Los rendimientos de los títulos del Tesoro estadounidense a 10 años subieron hasta el 4,688 % el jueves, erosionando el impacto de la intervención de la Secretaria del Tesoro, Scott Bessent, para comprar yenes junto con Japón el 30 de julio, la primera acción coordinada del tipo desde 1998.
El rendimiento a 10 años subió un 0,75 % durante la sesión y un 1,96 % en lo que va de mes, acercándose al máximo de los últimos 52 semanas con un 4,748 %. El rendimiento a 30 años alcanzó su nivel más alto desde 2007 antes de suavizarse hasta el 5,19 % tras el anuncio del Tesoro de duplicar las operaciones de recompra de bonos a largo plazo. El rendimiento a 5 años subió hasta el 4,394 %, mientras que el rendimiento a 3 meses se mantuvo estable en el 3,797 %.
La intervención de Japón, dirigida a estabilizar el yen cerca de 164 por dólar, ha tenido poco efecto. Desde entonces, la divisa se ha debilitado hasta 158,62, lo que la sitúa 158 puntos por encima del límite de reintervención estimado por el Banco de América en 160,00. BofA predice que el yen podría debilitarse aún más hasta 152 para fines de año, citando los persistentes riesgos fiscales.

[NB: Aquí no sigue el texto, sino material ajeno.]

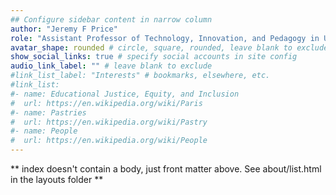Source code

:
 ```yaml
---
## Configure sidebar content in narrow column
author: "Jeremy F Price"
role: "Assistant Professor of Technology, Innovation, and Pedagogy in Urban Education"
avatar_shape: rounded # circle, square, rounded, leave blank to exclude
show_social_links: true # specify social accounts in site config
audio_link_label: "" # leave blank to exclude
#link_list_label: "Interests" # bookmarks, elsewhere, etc.
#link_list:
#- name: Educational Justice, Equity, and Inclusion
#  url: https://en.wikipedia.org/wiki/Paris
#- name: Pastries
#  url: https://en.wikipedia.org/wiki/Pastry
#- name: People
#  url: https://en.wikipedia.org/wiki/People
---
```


** index doesn't contain a body, just front matter above.
See about/list.html in the layouts folder **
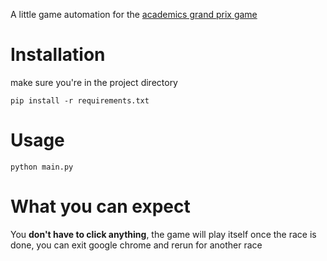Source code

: A little game automation for the [academics grand prix game]("https://www.arcademics.com/games/grand-prix")
# Installation
make sure you're in the project directory  
```shell
pip install -r requirements.txt
```
# Usage
```shell
python main.py
```
# What you can expect
You **don't have to click anything**, the game will play itself
once the race is done, you can exit google chrome and rerun for another race

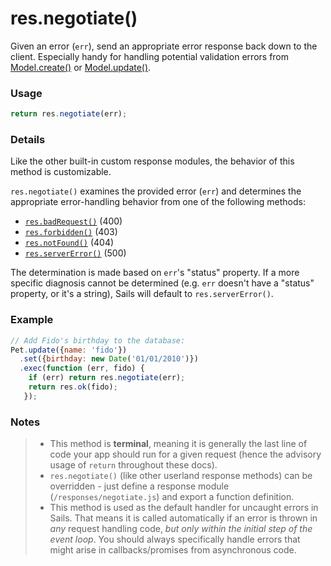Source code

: # res.negotiate()

Given an error (`err`), send an appropriate error response back down to the client.  Especially handy for handling potential validation errors from [Model.create()](http://sailsjs.org/documentation/reference/waterline/models/create.html) or [Model.update()](http://sailsjs.org/documentation/reference/waterline/models/update.html).

### Usage

```js
return res.negotiate(err);
```

### Details

Like the other built-in custom response modules, the behavior of this method is customizable.

`res.negotiate()` examines the provided error (`err`) and determines the appropriate error-handling behavior from one of the following methods:

+ [`res.badRequest()`](http://sailsjs.org/documentation/anatomy/myApp/api/responses/badRequest.js.html)   (400)
+ [`res.forbidden()`](http://sailsjs.org/documentation/anatomy/myApp/api/responses/forbidden.js.html)    (403)
+ [`res.notFound()`](http://sailsjs.org/documentation/anatomy/myApp/api/responses/notFound.js.html)     (404)
+ [`res.serverError()`](http://sailsjs.org/documentation/anatomy/myApp/api/responses/serverError.js.html)  (500)

The determination is made based on `err`'s "status" property.  If a more specific diagnosis cannot be determined (e.g. `err` doesn't have a "status" property, or it's a string), Sails will default to `res.serverError()`.



### Example


```javascript
// Add Fido's birthday to the database:
Pet.update({name: 'fido'})
  .set({birthday: new Date('01/01/2010')})
  .exec(function (err, fido) {
    if (err) return res.negotiate(err);
    return res.ok(fido);
   });
```


### Notes
> + This method is **terminal**, meaning it is generally the last line of code your app should run for a given request (hence the advisory usage of `return` throughout these docs).
>+ `res.negotiate()` (like other userland response methods) can be overridden - just define a response module (`/responses/negotiate.js`) and export a function definition.
>+ This method is used as the default handler for uncaught errors in Sails.  That means it is called automatically if an error is thrown in _any_ request handling code, _but only within the initial step of the event loop_.  You should always specifically handle errors that might arise in callbacks/promises from asynchronous code.








<docmeta name="displayName" value="res.negotiate()">
<docmeta name="pageType" value="method">

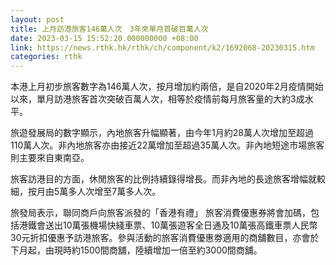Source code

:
 ```yaml
---
layout: post
title: 上月訪港旅客146萬人次　3年來單月首破百萬人次
date: 2023-03-15 15:52:20.000000000 +08:00
link: https://news.rthk.hk/rthk/ch/component/k2/1692068-20230315.htm
categories: rthk
---
```


本港上月初步旅客數字為146萬人次，按月增加約兩倍，是自2020年2月疫情開始以來，單月訪港旅客首次突破百萬人次，相等於疫情前每月旅客量的大約3成水平。

旅遊發展局的數字顯示，內地旅客升幅顯著，由今年1月約28萬人次增加至超過110萬人次。非內地旅客亦由接近22萬增加至超過35萬人次。非內地短途市場旅客則主要來自東南亞。

旅客訪港目的方面，休閒旅客的比例持續錄得增長。而非內地的長途旅客增幅就較細，按月由5萬多人次增至7萬多人次。

旅發局表示，聯同商戶向旅客派發的「香港有禮」 旅客消費優惠券將會加碼，包括港鐵會送出10萬張機場快綫車票、10萬張遊客全日通及10萬張高鐵車票人民幣30元折扣優惠予訪港旅客。參與活動的旅客消費優惠劵適用的商舖數目，亦會於下月起，由現時約1500間商舖，陸續增加一倍至約3000間商舖。
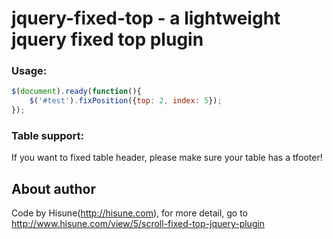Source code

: jquery-fixed-top - a lightweight jquery fixed top plugin
=============

### Usage:

```js
$(document).ready(function(){
    $('#test').fixPosition({top: 2, index: 5});
});
```

### Table support:

If you want to fixed table header, please make sure your table has a tfooter! 

About author
-----

Code by Hisune(http://hisune.com), for more detail, go to http://www.hisune.com/view/5/scroll-fixed-top-jquery-plugin
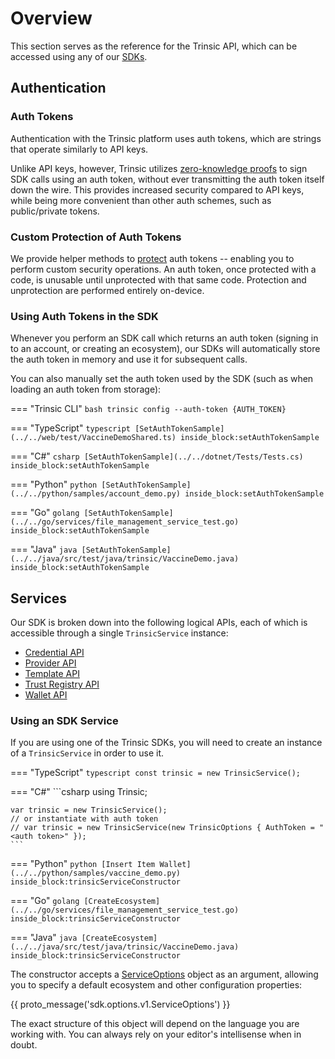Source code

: # Overview

This section serves as the reference for the Trinsic API, which can be accessed using any of our [SDKs](/cli/).

## Authentication
### Auth Tokens
Authentication with the Trinsic platform uses auth tokens, which are strings that operate similarly to API keys.

Unlike API keys, however, Trinsic utilizes [zero-knowledge proofs](/learn/platform/security) to sign SDK calls using an auth token, without ever transmitting the auth token itself down the wire. This provides increased security compared to API keys, while being more convenient than other auth schemes, such as public/private tokens.

### Custom Protection of Auth Tokens

We provide helper methods to [protect](/reference/services/account-service#protect) auth tokens -- enabling you to perform custom security operations. An auth token, once protected with a code, is unusable until unprotected with that same code. Protection and unprotection are performed entirely on-device.

### Using Auth Tokens in the SDK

Whenever you perform an SDK call which returns an auth token (signing in to an account, or creating an ecosystem), our SDKs will automatically store the auth token in memory and use it for subsequent calls.

You can also manually set the auth token used by the SDK (such as when loading an auth token from storage):

=== "Trinsic CLI"
    ```bash
    trinsic config --auth-token {AUTH_TOKEN}
    ```

=== "TypeScript"
    ```typescript
    [SetAuthTokenSample](../../web/test/VaccineDemoShared.ts) inside_block:setAuthTokenSample
    ```

=== "C#"
    <!--codeinclude-->
    ```csharp
    [SetAuthTokenSample](../../dotnet/Tests/Tests.cs) inside_block:setAuthTokenSample
    ```
    <!--/codeinclude-->

=== "Python"
    <!--codeinclude-->
    ```python
    [SetAuthTokenSample](../../python/samples/account_demo.py) inside_block:setAuthTokenSample
    ```
    <!--/codeinclude-->

=== "Go"
    <!--codeinclude-->
    ```golang
    [SetAuthTokenSample](../../go/services/file_management_service_test.go) inside_block:setAuthTokenSample
    ```
    <!--/codeinclude-->

=== "Java"
    <!--codeinclude-->
    ```java
    [SetAuthTokenSample](../../java/src/test/java/trinsic/VaccineDemo.java) inside_block:setAuthTokenSample
    ```
    <!--/codeinclude-->


## Services
Our SDK is broken down into the following logical APIs, each of which is accessible through a single `TrinsicService` instance:

- [Credential API](./services/credential-service.md)
- [Provider API](./services/provider-service.md)
- [Template API](./services/template-service.md)
- [Trust Registry API](./services/trust-registry-service.md)
- [Wallet API](./services/wallet-service.md)


### Using an SDK Service

If you are using one of the Trinsic SDKs, you will need to create an instance of a `TrinsicService` in order to use it.

=== "TypeScript"
    <!--codeinclude-->
    ```typescript
    const trinsic = new TrinsicService();
    ```
    <!--/codeinclude-->

=== "C#"
    ```csharp
    using Trinsic;

    var trinsic = new TrinsicService();
    // or instantiate with auth token
    // var trinsic = new TrinsicService(new TrinsicOptions { AuthToken = "<auth token>" });
    ```

=== "Python"
    <!--codeinclude-->
    ```python
    [Insert Item Wallet](../../python/samples/vaccine_demo.py) inside_block:trinsicServiceConstructor
    ```
    <!--/codeinclude-->

=== "Go"
    <!--codeinclude-->
    ```golang
    [CreateEcosystem](../../go/services/file_management_service_test.go) inside_block:trinsicServiceConstructor
    ```
    <!--/codeinclude-->

=== "Java"
    <!--codeinclude-->
    ```java
    [CreateEcosystem](../../java/src/test/java/trinsic/VaccineDemo.java) inside_block:trinsicServiceConstructor
    ```
    <!--/codeinclude-->

The constructor accepts a [ServiceOptions](./proto/#sdk.options.v1.ServiceOptions) object as an argument, allowing you to specify a default ecosystem and other configuration properties:

{{ proto_message('sdk.options.v1.ServiceOptions') }}

The exact structure of this object will depend on the language you are working with. You can always rely on your editor's intellisense when in doubt.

La decisión del Tesoro de duplicar las operaciones de recompra a un mínimo de 4.000 millones de dólares por sesión para vencimientos de 10 a 30 años, con efecto desde el 19 de agosto, ha hecho poco para frenar la subida de los rendimientos a largo plazo. J.P. Morgan calificó el tamaño de la recompra como "insignificante en un mercado de 32,2 billones de dólares", haciendo hincapié en el limitado alcance de la medida.
El precio del mercado indica una probabilidad del 76% de un aumento de tipos por parte del Banco de Japón en septiembre, comparado con el 24% del 30 de julio, ya que las presiones inflacionistas persisten. El contexto macroeconómico en general incluye que la deuda estadounidense supera los 40 billones de dólares y que el crudo Brent está por encima de los 91 dólares el barril, en medio de las interrupciones en el Estrecho de Ormuz.
Los analistas sugieren que las futuras intervenciones en yenes pueden requerir operaciones a mayor escala, que potencialmente involucren la cuenta SOMA de la Reserva Federal, para lograr un impacto significativo.